What the task asks: Make an exact copy of each entry, leaving out every picture.

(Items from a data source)
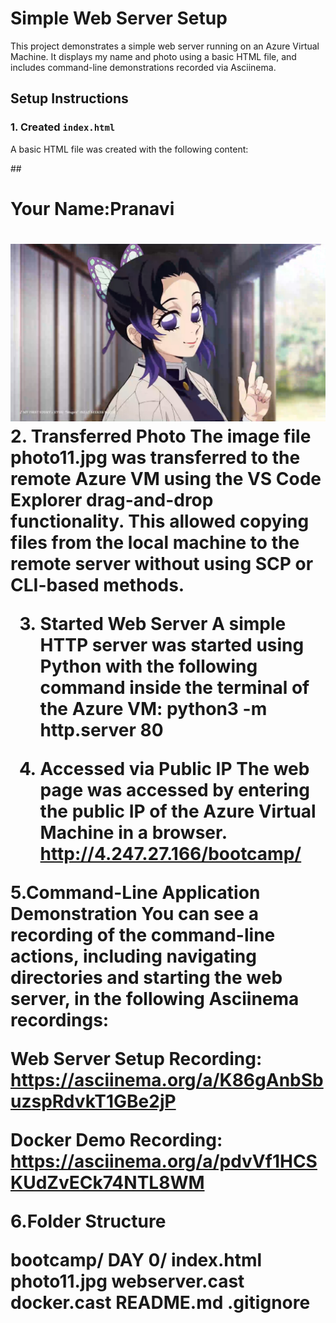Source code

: 
# Simple Web Server Setup

This project demonstrates a simple web server running on an Azure Virtual Machine. It displays my name and photo using a basic HTML file, and includes command-line demonstrations recorded via Asciinema.

## Setup Instructions

### 1. Created `index.html`
A basic HTML file was created with the following content:

##<html>
<body>
  <h1>Your Name:Pranavi<h1>
  <img src= "photo11.jpg" alt="photo11">
</body>
</html>
2. Transferred Photo
The image file photo11.jpg was transferred to the remote Azure VM using the VS Code Explorer drag-and-drop functionality. This allowed copying files from the local machine to the remote server without using SCP or CLI-based methods.

3. Started Web Server
A simple HTTP server was started using Python with the following command inside the terminal of the Azure VM:
python3 -m http.server 80

4. Accessed via Public IP
The web page was accessed by entering the public IP of the Azure Virtual Machine in a browser.
http://4.247.27.166/bootcamp/

5.Command-Line Application Demonstration
You can see a recording of the command-line actions, including navigating directories and starting the web server, in the following Asciinema recordings:

Web Server Setup Recording:
https://asciinema.org/a/K86gAnbSbuzspRdvkT1GBe2jP

Docker Demo Recording:
https://asciinema.org/a/pdvVf1HCSKUdZvECk74NTL8WM

6.Folder Structure

bootcamp/
 DAY 0/
    index.html
    photo11.jpg
    webserver.cast
    docker.cast
    README.md
    .gitignore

Answer space:
Source code

: 
# Simple Web Server Setup

This project demonstrates a simple web server running on an Azure Virtual Machine. It displays my name and photo using a basic HTML file, and includes command-line demonstrations recorded via Asciinema.

## Setup Instructions

### 1. Created `index.html`
A basic HTML file was created with the following content:

##<html>
<body>
  <h1>Your Name:Pranavi<h1>
  <img src= "photo11.jpg" alt="photo11">
</body>
</html>
2. Transferred Photo
The image file photo11.jpg was transferred to the remote Azure VM using the VS Code Explorer drag-and-drop functionality. This allowed copying files from the local machine to the remote server without using SCP or CLI-based methods.

3. Started Web Server
A simple HTTP server was started using Python with the following command inside the terminal of the Azure VM:
python3 -m http.server 80

4. Accessed via Public IP
The web page was accessed by entering the public IP of the Azure Virtual Machine in a browser.
http://4.247.27.166/bootcamp/

5.Command-Line Application Demonstration
You can see a recording of the command-line actions, including navigating directories and starting the web server, in the following Asciinema recordings:

Web Server Setup Recording:
https://asciinema.org/a/K86gAnbSbuzspRdvkT1GBe2jP

Docker Demo Recording:
https://asciinema.org/a/pdvVf1HCSKUdZvECk74NTL8WM

6.Folder Structure

bootcamp/
 DAY 0/
    index.html
    photo11.jpg
    webserver.cast
    docker.cast
    README.md
    .gitignore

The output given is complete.